*Data for the task*.
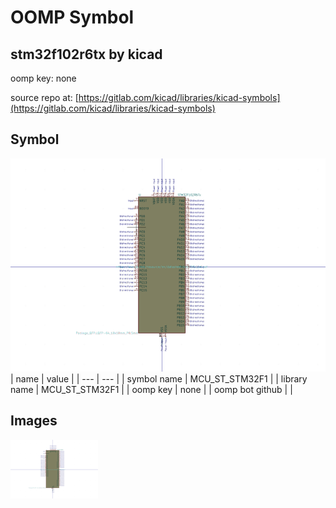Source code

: # OOMP Symbol  
## stm32f102r6tx  by kicad  
  
oomp key: none  
  
source repo at: [https://gitlab.com/kicad/libraries/kicad-symbols](https://gitlab.com/kicad/libraries/kicad-symbols)  
## Symbol  
  
[![working.png](working_600.png)](working.png)  
| name | value | 
| --- | --- | 
| symbol name | MCU_ST_STM32F1 | 
| library name | MCU_ST_STM32F1 | 
| oomp key | none | 
| oomp bot github |  | 
## Images  
  
[![working.png](working_140.png)](working.png)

*Task statement*.
Please, without any pictures, retype the records exactly as they appear.

*Written response*.
Source code

: # OOMP Symbol  
## stm32f102r6tx  by kicad  
  
oomp key: none  
  
source repo at: [https://gitlab.com/kicad/libraries/kicad-symbols](https://gitlab.com/kicad/libraries/kicad-symbols)  
## Symbol  
  
[![working.png](working_600.png)](working.png)  
| name | value | 
| --- | --- | 
| symbol name | MCU_ST_STM32F1 | 
| library name | MCU_ST_STM32F1 | 
| oomp key | none | 
| oomp bot github |  | 
## Images  
  
[![working.png](working_140.png)](working.png)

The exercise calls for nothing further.